障害年金は、成人障害者にとって命の次に大事な権利である。そして、憲法第25条第2項に基づいて制定された各年金法には、受給権保護規定まである。
一つの極端な例を挙げて説明するが、生後10カ月で、囲炉裏に落ちて右手5指を失くしたF様が、何度も役場や年金事務所に障害年金の請求を受付けてくれるよう依頼したが、結果、初診日が不明であるとの理由のみで、平成28年になるまで、障害年金の裁定請求は受付けされなかった。
やっと、平成28年6月29日に受付され、同年9月29日に昭和38年2月に受給権発生として無事裁定がされたのであるが、裁定請求日を基準に5年遡及分までは支給されたが、5年を越えて遡及した48年1か月分は、消滅時効が完成しているという理由で支給されなかった。
年金の消滅時効が完成するには、継続5年間の権利不行使が絶対に必要である。
F様は、なぜ、継続5年間の権利不行使があったとみなされたのでしょうか。これは、真に奇っ怪で不思議なことである。私は、これは、言葉は悪いが、国家的詐欺であると思っている。
国の説明を簡記すると以下のとおりである。
「受給要件等の規定が明確で、裁定請求さえすれば年金は支給されるのに、裁定請求できる状態になってから、5年間も裁定請求をしなかったのは、権利の上に眠っていた者であり、法の保護に値しない」という主旨である。
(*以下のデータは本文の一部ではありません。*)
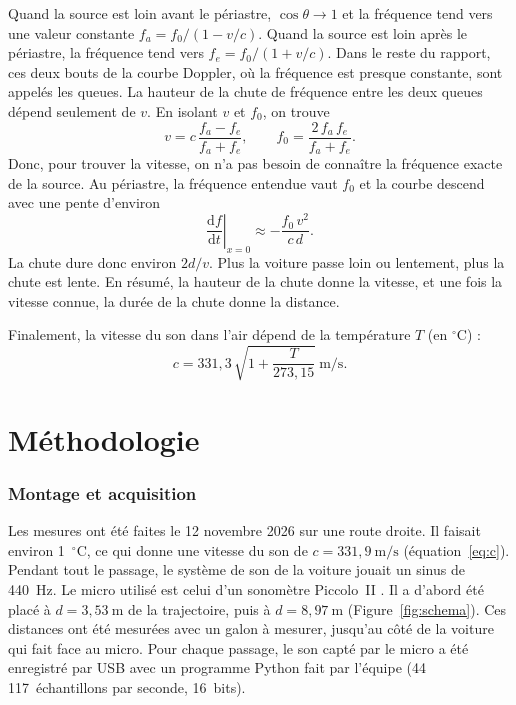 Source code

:\documentclass[11pt,letterpaper]{article}
\newcommand{\beq}[1]{\begin{equation} \label{#1}}
\def\enq{\end{equation}}
\begin{document}
Quand la source est loin avant le périastre, $\cos\theta \to 1$ et la fréquence tend vers une valeur constante $f_a = f_0/(1 - v/c)$. Quand la source est loin après le périastre, la fréquence tend vers $f_e = f_0/(1 + v/c)$. Dans le reste du rapport, ces deux bouts de la courbe Doppler, où la fréquence est presque constante, sont appelés les queues. La hauteur de la chute de fréquence entre les deux queues dépend seulement de $v$. En isolant $v$ et $f_0$, on trouve
\beq{eq:plateaux}
    v = c\,\frac{f_a - f_e}{f_a + f_e} , \qquad f_0 = \frac{2\,f_a\,f_e}{f_a + f_e} .
\enq
Donc, pour trouver la vitesse, on n'a pas besoin de connaître la fréquence exacte de la source. Au périastre, la fréquence entendue vaut $f_0$ et la courbe descend avec une pente d'environ
\beq{eq:pente}
    \left.\frac{\mathrm{d}f}{\mathrm{d}t}\right|_{x=0} \approx -\frac{f_0\,v^2}{c\,d} .
\enq
La chute dure donc environ $2d/v$. Plus la voiture passe loin ou lentement, plus la chute est lente. En résumé, la hauteur de la chute donne la vitesse, et une fois la vitesse connue, la durée de la chute donne la distance.

Finalement, la vitesse du son dans l'air dépend de la température $T$ (en $^\circ$C) \cite{kinsler}:
\beq{eq:c}
    c = 331{,}3\,\sqrt{1 + \frac{T}{273{,}15}}~\text{m/s} .
\enq

\section{Méthodologie}
\label{sec:methodologie}

\subsubsection*{Montage et acquisition}
Les mesures ont été faites le 12 novembre 2026 sur une route droite. Il faisait environ 1~$^\circ$C, ce qui donne une vitesse du son de $c = 331{,}9~\text{m/s}$ (équation~\ref{eq:c}). Pendant tout le passage, le système de son de la voiture jouait un sinus de 440~Hz. Le micro utilisé est celui d'un sonomètre Piccolo~II \cite{protocole}. Il a d'abord été placé à $d = 3{,}53~\text{m}$ de la trajectoire, puis à $d = 8{,}97~\text{m}$ (Figure~\ref{fig:schema}). Ces distances ont été mesurées avec un galon à mesurer, jusqu'au côté de la voiture qui fait face au micro. Pour chaque passage, le son capté par le micro a été enregistré par USB avec un programme Python fait par l'équipe (44\,117~échantillons par seconde, 16~bits).
\end{document}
ところが、この説明は、裁定請求さえすれば100%支給される通常の場合の老齢年金についていえることで、初診日証明義務、及び障害認定(障害の状態に多様性があり、障害等級の認定に困難性)という受給上の障害要素のある障害年金にはいえないことなのである。
この説明では、F様の事案や、事後重症認定に対する不服申立てで、審査請求等の途中で、認定日請求を認める旨の処分変更のあった事案については、説明が成り立たない。
F様は、何度も何度も裁定請求をしてくれるようお願いしている。そして、このケースでは、20歳前障害に該当するので、何年何月何日と初診日を特定しなくても、受給要件の有無は確認できる事案である。
このF様のどこに継続5年間の権利不行使があったのでしょうか。
ほとんどの国民が、この無茶苦茶な国の説明を違法と感じていないのは、各々独立した権利である基本権と支分権を混同させているからです。
国は、基本権に対する権利不行使、詰まり、裁定請求遅れを支分権に対する権利不行使とみなして時効消滅させているのですが、これはとんでもない虚構なのです。
障害年金について、行政処分である裁定前に支分権の消滅時効が完成するなどといったことは起こり得ないことですが、これが、上告審等として最高裁まで届いているにも拘らず黙認されている(例外として、平成29年10月17日の身体(左下腿切断)の障害に係る1件だけは、判決例がある)のが今日の司法の現状なのです。
ところが、この1件の判決例が、精神の障害等事情の異なる事案についてまで下級審で引用されてしまっているのだからこれこそが大問題である。
最高裁は、これを最高裁でとことん議論すると、国に不利になる判決及び判決理由を出さざるを得なくなるので、最高裁は、原則、上告は却下し、上告受理申立ては、受付けしないのである。
上記のF様の場合、国でさえ、受給権を認めていなかった権利が、裁定と同時に、一瞬にして消滅時効にかかってしまうこととなるのですが、これを法律的解釈として説明することは、誰にもできないことです。
こんな無茶苦茶を止めさせるには、司法では中々できそうもない現状ですので、多くの国民がこの違法を知り、大きな声として抗議する必要があります。
政治運動ではないのですが、国による単純な法律違反を正すのにも署名運動等が必要では、最早、法治国家とは言えません。